TransGEM Code Implementation

업데이트: November 27, 2025

You can check all my code in github: GitHub

Common Experimental Setup

Unless otherwise specified, hyperparameters such as learning rate and number of layers follow the values used in the original paper.

GPU: RTX A5000
Model: TransGEM
- Input (Prompt): Gene expression phenotype data
- Process: Transformer Decoder interprets this information through Attention Mechanism
- Output (Generation): Generates chemical formulas (SELFIES/SMILES) of drug molecules character by character

While AlphaFold is known for predicting 3D protein structures, TransGEM differs in that it analyzes disease phenotypes to design novel compounds through De Novo Design.

Experiment 1: Baseline Model (Reproduction)

Objective: Follow the exact settings from the TransGEM paper to verify that the model trains properly and establish benchmark performance.

Settings (identical to paper):

Gene Embedding: 10-fold binary
Optimizer: Adam
Epochs: 200
Batch size: 4
Gene dimension: 978 × 10

The subLINCS dataset contains phenotype data for 978 level-3 genes, which are converted to 10-fold binary, resulting in a dimension of 978 × 10.

Results: The loss successfully decreased from 1.74 to 0.5.

Pre-processing the data

The most effort in this experiment went into data preprocessing. When feeding regular floating-point values, the model struggles to learn subtle differences. The paper proposes Tenfold-Binary Embedding to address this issue.

Upon examining the data, I found that the gene_e column contained expression values for 978 genes in an unusual string format (using // as a delimiter).

I parsed this and converted it into 10-bit binary vectors following the paper’s formula, expanding the input dimension to [978 genes × 10 dimensions]. This implements the paper’s core strategy to reduce information sparsity and improve learning efficiency.

Through this preprocessing, the model receives rich information in 9,780 dimensions, enabling it to learn even subtle drug responses.

Preprocessing Steps:

[Step 1]: Raw phenotype data values from subLINCS.csv
[Step 2]: Parsing based on // delimiter
[Step 3]: Converting parsed float values to tenfold binary

Experiment 2: Drug-likeness Assessment

Limitations: The original paper relied solely on statistical metrics like QED and SA scores.

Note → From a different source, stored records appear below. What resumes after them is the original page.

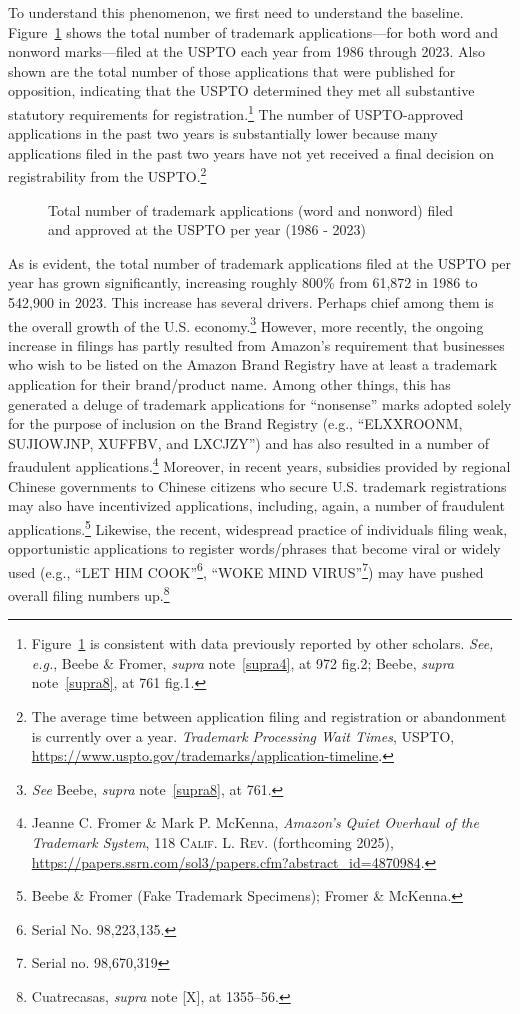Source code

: \documentclass[letterpaper, 11pt, oneside]{article}
\begin{document}
To understand this phenomenon, we first need to understand the baseline. Figure~\ref{fig:1} shows the total number of trademark applications—for both word and nonword marks—filed at the USPTO each year from 1986 through 2023. Also shown are the total number of those applications that were published for opposition, indicating that the USPTO determined they met all substantive statutory requirements for registration.\footnote{Figure~\ref{fig:1} is consistent with data previously reported by other scholars. \textit{See, e.g.}, Beebe \& Fromer, \textit{supra} note~\ref{supra4}, at 972 fig.2; Beebe, \textit{supra} note~\ref{supra8}, at 761 fig.1.} The number of USPTO-approved applications in the past two years is substantially lower because many applications filed in the past two years have not yet received a final decision on registrability from the USPTO.\footnote{The average time between application filing and registration or abandonment is currently over a year. \textit{Trademark Processing Wait Times}, USPTO, \url{https://www.uspto.gov/trademarks/application-timeline}.}

\begin{figure}[H]
\centering

\caption{\label{fig:1} Total number of trademark applications (word and nonword) filed and approved at the USPTO per year (1986 - 2023)}
\end{figure}

As is evident, the total number of trademark applications filed at the USPTO per year has grown significantly, increasing roughly 800\% from 61,872 in 1986 to 542,900 in 2023. This increase has several drivers. Perhaps chief among them is the overall growth of the U.S. economy.\footnote{\textit{See} Beebe, \textit{supra} note~\ref{supra8}, at 761.} However, more recently, the ongoing increase in filings has partly resulted from Amazon's requirement that businesses who wish to be listed on the Amazon Brand Registry have at least a trademark application for their brand/product name. Among other things, this has generated a deluge of trademark applications for ``nonsense'' marks adopted solely for the purpose of inclusion on the Brand Registry (e.g., ``ELXXROONM, SUJIOWJNP, XUFFBV, and LXCJZY'') and has also resulted in a number of fraudulent applications.\footnote{Jeanne C. Fromer \& Mark P. McKenna, \textit{Amazon's Quiet Overhaul of the Trademark System}, 118 \textsc{Calif. L. Rev.} (forthcoming 2025), \url{https://papers.ssrn.com/sol3/papers.cfm?abstract_id=4870984}.} Moreover, in recent years, subsidies provided by regional Chinese governments to Chinese citizens who secure U.S. trademark registrations may also have incentivized applications, including, again, a number of fraudulent applications.\footnote{Beebe \& Fromer (Fake Trademark Specimens); Fromer \& McKenna.} Likewise, the recent, widespread practice of individuals filing weak, opportunistic applications to register words/phrases that become viral or widely used (e.g., ``LET HIM COOK''\footnote{Serial No. 98,223,135.}, ``WOKE MIND VIRUS''\footnote{Serial no. 98,670,319}) may have pushed overall filing numbers up.\footnote{Cuatrecasas, \textit{supra} note [X], at 1355–56.}
\end{document}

QED (0~1): Measures whether the molecule is drug-like. However, a high QED score is just a statistical measure—even with high QED, the molecule may not be absorbed in the stomach.
SA (1~10): Measures synthetic accessibility in the laboratory. However, ease of synthesis doesn’t guarantee a good drug.

Additional Metrics:

Lipinski’s Rule of 5 (1997) - Oral Bioavailability

Four physical conditions that oral drugs must meet (called “Rule of 5” because the numbers relate to 5):

Molecular Weight: ≤ 500 Da
- Must be small enough to pass through intestinal cell membrane pores. Above 500 Da causes blockage.
Lipophilicity (LogP): ≤ 5
- If LogP is too high (e.g., 8): Only dissolves in fat, cannot enter blood → accumulates in body
- Should be moderate (2~3) to pass through lipid membranes (intestinal barrier, cell walls) and dissolve in blood
H-bond Donors: ≤ 5
H-bond Acceptors: ≤ 10

Lipinski Metric Design:

To be more stringent, I used AND operators. If a molecule passed 3 criteria but failed 1, it was counted as failed.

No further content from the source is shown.